Bad Reputation: Performances, Essays, Interviews, Penny Arcade
Penny is from a time when queers were not assimilated, commodified or gentrified. Yes, that time did exist once and it wasn’t long ago. For obvious homosexual reasons I am really drawn to tough women and Penny is one of the greats. Get with it and read her shit, you will feel better about being alive in these hellish times.
Bite The Hand That Feeds! The Disabled Avant-Garde
The DAG were a rotten pair who spent their time upsetting normal people for shits and giggles. Piss-takers extraordinaire. I almost have no words for them, I mean, how the fuck did they get away with it all? Some mysterious crip power, must have been. Here’s a load of their greatest hits.
Fat Activist Vernacular, Charlotte Cooper
You didn’t think I’d showcase a whole load of things without plugging my own?! How else am I going to keep a roof over my head and dinner on the table? Look, I’ve stuck it slyly in the middle so as not to arouse suspicion. This is a super-duper bumper glossary of fat activist ideas and language. It’s funny and serious and will save your life once we get into the new year when everybody’s on a diet and you feel like arse.
Feelings are Facts: A Life, Yvonne Rainer
I wish I was Yvonne. Actually, I wish I was a fat Yvonne who could memorise dance steps, a skill that would improve my life no end. This is her autobiography, it’s got lots of great pictures and is remarkably readable for someone as avant garde ultimo as she. Yvonne is ever so cool and this book will make you look cool too.

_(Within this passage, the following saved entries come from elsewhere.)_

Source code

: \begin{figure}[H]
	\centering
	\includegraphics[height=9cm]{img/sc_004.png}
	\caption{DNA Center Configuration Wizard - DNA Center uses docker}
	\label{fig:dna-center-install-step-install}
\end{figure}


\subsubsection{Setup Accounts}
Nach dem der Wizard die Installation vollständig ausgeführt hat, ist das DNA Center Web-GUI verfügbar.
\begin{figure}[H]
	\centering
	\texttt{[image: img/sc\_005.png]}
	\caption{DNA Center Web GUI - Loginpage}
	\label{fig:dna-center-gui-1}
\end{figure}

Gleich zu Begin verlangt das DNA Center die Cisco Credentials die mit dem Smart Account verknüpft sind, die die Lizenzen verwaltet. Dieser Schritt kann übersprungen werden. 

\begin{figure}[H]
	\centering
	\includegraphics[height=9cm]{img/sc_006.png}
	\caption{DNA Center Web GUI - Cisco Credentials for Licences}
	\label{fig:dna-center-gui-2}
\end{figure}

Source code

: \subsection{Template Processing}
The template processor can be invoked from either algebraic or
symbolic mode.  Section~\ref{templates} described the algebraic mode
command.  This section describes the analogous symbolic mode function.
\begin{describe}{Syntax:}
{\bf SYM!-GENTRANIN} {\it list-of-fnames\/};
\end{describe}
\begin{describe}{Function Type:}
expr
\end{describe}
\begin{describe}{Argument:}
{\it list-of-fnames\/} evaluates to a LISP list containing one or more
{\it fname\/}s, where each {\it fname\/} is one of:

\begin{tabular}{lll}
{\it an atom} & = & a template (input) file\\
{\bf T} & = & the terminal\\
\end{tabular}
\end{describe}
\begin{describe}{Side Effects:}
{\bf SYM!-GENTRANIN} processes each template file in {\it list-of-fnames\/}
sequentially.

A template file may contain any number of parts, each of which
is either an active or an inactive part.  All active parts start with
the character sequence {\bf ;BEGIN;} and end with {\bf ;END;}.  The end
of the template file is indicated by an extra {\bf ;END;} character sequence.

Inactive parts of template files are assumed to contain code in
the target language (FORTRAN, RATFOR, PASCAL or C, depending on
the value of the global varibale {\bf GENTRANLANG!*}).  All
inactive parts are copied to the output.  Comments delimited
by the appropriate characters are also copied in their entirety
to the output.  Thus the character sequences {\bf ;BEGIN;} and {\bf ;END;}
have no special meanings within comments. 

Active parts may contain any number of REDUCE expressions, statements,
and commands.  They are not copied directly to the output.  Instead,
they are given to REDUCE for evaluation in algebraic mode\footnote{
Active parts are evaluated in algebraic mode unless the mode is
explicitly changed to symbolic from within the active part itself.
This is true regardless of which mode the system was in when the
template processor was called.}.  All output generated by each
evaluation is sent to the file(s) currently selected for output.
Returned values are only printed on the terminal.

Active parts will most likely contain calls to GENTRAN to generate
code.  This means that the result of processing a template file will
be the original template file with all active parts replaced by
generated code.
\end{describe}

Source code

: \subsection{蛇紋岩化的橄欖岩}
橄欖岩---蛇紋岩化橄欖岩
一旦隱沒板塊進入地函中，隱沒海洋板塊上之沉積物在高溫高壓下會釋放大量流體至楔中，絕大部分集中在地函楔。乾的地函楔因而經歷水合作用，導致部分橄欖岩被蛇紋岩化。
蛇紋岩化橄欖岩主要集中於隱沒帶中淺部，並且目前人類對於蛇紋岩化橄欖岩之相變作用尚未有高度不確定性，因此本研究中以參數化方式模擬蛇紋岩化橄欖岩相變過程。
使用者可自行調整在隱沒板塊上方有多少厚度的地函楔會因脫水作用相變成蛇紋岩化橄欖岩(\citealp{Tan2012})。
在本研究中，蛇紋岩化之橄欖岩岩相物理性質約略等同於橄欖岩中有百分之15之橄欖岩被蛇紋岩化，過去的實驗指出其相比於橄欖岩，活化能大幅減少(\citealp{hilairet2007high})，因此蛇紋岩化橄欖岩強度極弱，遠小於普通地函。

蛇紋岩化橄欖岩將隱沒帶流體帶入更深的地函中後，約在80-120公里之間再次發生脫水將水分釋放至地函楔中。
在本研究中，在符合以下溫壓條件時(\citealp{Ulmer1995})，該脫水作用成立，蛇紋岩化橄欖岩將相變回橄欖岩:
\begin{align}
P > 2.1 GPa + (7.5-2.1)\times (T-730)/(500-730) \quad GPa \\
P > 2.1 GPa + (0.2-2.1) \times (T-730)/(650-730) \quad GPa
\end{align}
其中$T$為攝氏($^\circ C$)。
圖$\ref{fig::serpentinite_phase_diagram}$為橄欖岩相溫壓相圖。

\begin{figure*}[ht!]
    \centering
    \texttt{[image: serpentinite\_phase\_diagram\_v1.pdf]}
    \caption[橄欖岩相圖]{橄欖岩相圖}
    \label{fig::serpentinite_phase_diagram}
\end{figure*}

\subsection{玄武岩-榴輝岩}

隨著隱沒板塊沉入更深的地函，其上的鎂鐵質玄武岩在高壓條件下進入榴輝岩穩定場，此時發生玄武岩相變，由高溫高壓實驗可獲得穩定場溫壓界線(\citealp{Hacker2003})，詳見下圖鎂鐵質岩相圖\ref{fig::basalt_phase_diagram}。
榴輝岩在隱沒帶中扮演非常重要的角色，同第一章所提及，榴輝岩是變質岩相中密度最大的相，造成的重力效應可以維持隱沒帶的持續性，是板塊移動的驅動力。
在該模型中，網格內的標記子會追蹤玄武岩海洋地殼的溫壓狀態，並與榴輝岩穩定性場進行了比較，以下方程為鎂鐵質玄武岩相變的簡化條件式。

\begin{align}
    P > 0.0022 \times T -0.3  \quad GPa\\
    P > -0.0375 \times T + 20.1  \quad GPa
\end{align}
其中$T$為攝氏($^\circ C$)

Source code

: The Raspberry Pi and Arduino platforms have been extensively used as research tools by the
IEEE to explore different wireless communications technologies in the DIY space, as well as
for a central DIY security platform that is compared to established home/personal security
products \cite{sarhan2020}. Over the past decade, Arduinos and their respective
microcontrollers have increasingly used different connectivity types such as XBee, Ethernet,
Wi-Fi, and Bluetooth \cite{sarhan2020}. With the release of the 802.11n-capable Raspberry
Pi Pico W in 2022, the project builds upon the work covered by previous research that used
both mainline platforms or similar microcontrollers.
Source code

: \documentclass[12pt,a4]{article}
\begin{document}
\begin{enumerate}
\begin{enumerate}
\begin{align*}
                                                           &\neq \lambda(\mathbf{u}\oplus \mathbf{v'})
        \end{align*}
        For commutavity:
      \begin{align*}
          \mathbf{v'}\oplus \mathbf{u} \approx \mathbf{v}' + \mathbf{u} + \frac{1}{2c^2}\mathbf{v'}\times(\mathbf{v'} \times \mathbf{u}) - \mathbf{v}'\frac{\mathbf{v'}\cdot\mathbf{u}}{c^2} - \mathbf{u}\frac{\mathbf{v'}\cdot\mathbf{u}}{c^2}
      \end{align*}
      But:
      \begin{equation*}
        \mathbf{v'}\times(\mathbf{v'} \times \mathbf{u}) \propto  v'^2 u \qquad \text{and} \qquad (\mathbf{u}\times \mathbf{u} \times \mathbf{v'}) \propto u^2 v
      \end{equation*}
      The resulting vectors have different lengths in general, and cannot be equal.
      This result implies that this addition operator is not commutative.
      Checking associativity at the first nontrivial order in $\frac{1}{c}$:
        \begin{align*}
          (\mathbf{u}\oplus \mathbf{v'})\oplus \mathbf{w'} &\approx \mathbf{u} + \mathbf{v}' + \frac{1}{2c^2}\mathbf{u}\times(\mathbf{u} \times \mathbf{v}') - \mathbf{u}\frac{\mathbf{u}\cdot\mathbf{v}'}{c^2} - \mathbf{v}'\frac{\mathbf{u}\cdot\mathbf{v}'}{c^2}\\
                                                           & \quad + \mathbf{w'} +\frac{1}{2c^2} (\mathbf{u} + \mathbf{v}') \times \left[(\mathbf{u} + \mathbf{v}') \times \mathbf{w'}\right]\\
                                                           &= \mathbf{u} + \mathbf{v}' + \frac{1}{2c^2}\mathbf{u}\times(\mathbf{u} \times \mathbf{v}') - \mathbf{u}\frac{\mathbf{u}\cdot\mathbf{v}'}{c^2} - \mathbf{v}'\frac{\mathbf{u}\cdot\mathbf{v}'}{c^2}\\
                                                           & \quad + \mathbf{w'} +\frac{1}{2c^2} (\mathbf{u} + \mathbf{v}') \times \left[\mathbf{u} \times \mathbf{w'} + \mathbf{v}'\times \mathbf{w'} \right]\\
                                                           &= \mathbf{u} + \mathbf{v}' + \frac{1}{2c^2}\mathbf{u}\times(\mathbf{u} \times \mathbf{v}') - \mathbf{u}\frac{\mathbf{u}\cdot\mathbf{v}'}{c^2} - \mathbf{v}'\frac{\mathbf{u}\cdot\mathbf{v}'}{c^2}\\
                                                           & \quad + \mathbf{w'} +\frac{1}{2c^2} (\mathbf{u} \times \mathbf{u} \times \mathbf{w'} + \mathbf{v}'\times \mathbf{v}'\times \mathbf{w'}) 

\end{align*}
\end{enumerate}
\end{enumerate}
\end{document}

Guillermo Gómez-Peña: Conversations Across Borders, Ed. Laura Levin
I didn’t know about Guillermo until I saw a strange and almost unwatchable video of him over the summer on the LADA website. He had this gadget that made a terrible sound and covered his big craggy face in white paint. His accoutrements are not of my world, and therefore compelling, but his words are. Some artists obfuscate and mystify, Guillermo goes straight to the point poetically, beautifully and with great power. I want to eat him up.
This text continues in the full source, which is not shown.